Indice de Los seis libros de la República de Jean BodinLIBRO CUARTO - Capítulo quintoLIBRO CUARTO - Capítulo séptimo.Biblioteca Virtual Antorcha

Los seis libros de la República
Jean Bodin

LIBRO CUARTO
CAPÍTULO SEXTO
Si es conveniente que el príncipe juzgue a los súbditos y se mantenga en comunicación con ellos.

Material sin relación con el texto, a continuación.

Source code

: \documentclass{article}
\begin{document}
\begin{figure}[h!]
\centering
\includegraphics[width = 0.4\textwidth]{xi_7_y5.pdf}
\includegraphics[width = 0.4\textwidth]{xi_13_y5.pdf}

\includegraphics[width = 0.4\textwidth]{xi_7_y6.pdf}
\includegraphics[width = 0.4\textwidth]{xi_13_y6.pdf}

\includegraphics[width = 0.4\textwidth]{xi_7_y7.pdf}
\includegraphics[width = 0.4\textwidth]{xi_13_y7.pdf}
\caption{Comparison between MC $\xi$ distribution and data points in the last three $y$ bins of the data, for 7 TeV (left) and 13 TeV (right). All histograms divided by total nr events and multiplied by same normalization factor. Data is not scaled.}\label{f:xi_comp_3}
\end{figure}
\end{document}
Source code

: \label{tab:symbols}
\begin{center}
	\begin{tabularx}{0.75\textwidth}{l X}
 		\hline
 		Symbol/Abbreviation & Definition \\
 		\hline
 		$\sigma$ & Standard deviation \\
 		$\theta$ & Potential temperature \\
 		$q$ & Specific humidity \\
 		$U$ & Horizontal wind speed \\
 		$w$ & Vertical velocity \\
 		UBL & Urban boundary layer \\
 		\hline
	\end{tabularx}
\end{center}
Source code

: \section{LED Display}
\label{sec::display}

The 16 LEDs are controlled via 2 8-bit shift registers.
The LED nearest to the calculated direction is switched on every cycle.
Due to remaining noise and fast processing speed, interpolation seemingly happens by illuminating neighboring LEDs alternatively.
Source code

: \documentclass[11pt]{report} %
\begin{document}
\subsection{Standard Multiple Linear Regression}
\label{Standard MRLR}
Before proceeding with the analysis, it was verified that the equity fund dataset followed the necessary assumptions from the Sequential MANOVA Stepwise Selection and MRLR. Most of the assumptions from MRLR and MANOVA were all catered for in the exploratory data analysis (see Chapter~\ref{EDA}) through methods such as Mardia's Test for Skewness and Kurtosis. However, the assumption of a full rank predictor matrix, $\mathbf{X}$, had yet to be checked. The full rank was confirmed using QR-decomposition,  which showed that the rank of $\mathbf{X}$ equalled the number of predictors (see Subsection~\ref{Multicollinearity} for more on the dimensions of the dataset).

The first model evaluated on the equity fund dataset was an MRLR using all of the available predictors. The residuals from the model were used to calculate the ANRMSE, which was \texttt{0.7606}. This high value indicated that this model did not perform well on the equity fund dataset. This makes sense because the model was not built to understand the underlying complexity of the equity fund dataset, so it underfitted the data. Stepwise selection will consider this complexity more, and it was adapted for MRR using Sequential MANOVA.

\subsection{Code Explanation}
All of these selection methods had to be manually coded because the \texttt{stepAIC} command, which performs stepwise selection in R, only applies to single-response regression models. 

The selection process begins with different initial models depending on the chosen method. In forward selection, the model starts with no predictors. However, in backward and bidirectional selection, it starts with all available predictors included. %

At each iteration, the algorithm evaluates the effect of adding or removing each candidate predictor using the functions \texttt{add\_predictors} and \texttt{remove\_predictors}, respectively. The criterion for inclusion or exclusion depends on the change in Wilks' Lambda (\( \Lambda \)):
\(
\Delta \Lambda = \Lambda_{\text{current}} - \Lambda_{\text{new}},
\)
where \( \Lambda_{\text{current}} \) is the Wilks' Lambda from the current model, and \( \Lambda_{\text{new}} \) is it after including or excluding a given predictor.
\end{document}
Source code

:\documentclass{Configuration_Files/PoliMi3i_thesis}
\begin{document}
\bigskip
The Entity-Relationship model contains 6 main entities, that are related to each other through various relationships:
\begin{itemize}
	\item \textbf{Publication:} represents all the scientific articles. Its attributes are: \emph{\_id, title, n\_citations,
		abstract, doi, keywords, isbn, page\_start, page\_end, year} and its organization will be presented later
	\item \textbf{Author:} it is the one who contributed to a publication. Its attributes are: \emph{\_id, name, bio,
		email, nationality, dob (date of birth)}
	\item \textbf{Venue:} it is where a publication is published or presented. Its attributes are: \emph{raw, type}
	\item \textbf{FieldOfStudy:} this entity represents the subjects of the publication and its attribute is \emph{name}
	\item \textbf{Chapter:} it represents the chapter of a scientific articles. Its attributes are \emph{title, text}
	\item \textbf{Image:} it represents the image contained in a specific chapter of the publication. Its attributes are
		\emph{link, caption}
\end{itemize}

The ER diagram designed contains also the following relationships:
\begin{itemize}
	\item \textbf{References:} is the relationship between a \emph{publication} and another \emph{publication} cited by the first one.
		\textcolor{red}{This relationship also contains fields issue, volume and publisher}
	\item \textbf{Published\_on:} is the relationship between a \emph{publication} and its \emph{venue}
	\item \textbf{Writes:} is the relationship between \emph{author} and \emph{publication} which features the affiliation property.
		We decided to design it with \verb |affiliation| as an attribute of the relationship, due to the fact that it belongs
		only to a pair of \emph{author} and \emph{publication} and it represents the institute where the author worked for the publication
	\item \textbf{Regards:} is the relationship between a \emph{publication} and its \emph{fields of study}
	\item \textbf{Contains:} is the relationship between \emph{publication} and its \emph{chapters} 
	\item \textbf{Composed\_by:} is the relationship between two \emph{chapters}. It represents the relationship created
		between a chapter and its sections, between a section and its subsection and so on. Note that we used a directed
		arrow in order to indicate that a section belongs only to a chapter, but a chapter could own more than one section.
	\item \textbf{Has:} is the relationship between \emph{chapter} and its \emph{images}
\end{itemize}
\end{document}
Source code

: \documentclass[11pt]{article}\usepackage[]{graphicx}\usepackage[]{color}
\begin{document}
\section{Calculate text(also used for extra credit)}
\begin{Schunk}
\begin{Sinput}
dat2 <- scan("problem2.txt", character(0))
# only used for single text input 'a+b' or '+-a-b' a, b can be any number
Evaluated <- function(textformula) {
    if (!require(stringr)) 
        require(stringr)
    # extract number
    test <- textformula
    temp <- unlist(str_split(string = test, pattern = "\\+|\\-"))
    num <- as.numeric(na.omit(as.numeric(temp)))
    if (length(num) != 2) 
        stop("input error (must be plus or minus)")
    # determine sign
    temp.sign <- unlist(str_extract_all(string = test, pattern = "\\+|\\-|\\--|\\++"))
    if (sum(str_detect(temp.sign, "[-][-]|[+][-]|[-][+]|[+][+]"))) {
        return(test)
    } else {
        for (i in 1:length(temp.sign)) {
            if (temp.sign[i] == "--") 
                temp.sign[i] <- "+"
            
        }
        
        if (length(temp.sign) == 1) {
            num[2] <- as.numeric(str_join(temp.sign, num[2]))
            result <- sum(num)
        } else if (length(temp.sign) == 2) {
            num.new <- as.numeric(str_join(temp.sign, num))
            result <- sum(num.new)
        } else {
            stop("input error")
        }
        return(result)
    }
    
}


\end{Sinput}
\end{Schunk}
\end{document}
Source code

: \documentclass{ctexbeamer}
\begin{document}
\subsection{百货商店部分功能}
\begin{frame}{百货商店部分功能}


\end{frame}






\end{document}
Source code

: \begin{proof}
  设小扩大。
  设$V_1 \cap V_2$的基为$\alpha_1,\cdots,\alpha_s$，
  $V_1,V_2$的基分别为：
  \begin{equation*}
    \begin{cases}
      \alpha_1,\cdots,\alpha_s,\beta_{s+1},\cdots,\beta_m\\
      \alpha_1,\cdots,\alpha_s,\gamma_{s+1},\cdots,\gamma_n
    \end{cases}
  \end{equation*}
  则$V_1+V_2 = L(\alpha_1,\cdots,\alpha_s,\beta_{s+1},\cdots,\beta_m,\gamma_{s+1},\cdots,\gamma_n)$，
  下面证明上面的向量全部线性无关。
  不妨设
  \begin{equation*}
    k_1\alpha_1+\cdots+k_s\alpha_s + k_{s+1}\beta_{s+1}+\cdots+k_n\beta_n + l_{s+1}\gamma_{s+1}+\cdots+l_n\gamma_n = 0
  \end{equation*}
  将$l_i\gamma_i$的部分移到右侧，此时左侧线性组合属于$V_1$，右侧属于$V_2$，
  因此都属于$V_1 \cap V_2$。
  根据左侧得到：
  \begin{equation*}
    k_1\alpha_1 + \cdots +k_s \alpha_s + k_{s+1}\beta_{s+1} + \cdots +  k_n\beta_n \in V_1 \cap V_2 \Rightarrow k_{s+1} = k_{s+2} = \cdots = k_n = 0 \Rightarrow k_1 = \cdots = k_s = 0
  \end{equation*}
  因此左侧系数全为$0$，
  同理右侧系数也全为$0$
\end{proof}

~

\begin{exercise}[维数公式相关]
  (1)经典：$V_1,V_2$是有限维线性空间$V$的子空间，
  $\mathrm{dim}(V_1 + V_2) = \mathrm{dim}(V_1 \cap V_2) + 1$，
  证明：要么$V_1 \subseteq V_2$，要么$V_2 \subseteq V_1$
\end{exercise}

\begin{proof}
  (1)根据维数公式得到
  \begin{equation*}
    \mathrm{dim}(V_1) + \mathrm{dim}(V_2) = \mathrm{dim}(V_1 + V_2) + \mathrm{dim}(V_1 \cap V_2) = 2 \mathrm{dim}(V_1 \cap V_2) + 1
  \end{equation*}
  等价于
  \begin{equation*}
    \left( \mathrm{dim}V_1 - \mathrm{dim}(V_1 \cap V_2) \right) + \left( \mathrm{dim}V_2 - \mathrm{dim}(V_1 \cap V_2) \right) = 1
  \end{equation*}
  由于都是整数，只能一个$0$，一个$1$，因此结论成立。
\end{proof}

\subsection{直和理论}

... Para la conservación de las Repúblicas es muy importante que quienes ostentan la soberanía administren por sí mismos la justicia, puesto que la unión y amistad entre príncipes y súbditos se nutre y conserva por la comunicación entre unos y otros, en tanto que se debilita y desaparece cuando los príncipes hacen todo por medio de oficiales. En tal caso, los súbditos se sienten desdeñados y menospreciados, lo que les parece más grave que una injusticia cometida por el príncipe, porque la contumelia es más intolerable que la injuria simple. Por el contrario, cuando los súbditos ven que el príncipe comparece ante ellos para hacer les justicia, aunque no consigan lo que pretenden, quedan satisfechos en parte, porque, al menos, dicen, el rey ha visto su demanda, ha oído su pleito y se ha molestado en juzgarlo. Es increíble cuánto satisface y complace al súbdito ser visto, oído y entendido por su rey, con poco que este sea virtuoso y tratable. Por otra parte, ningún expediente mejor para comunicar autoridad a sus magistrados y oficiales y hacer temer y respetar la justicia que el espectáculo de un rey que juzga desde su trono. Además, muchas veces los oficiales son injustos con los súbditos por atenerse a las cláusulas, palabras y sílabas de la ley, que no osan franquear ... Si quien juzga es el príncipe, que es la ley viva y está por encima de todas las leyes civiles ..., hará justicia buena y expeditiva, yendo derecho al fondo de las cosas, sin pararse en las formalidades.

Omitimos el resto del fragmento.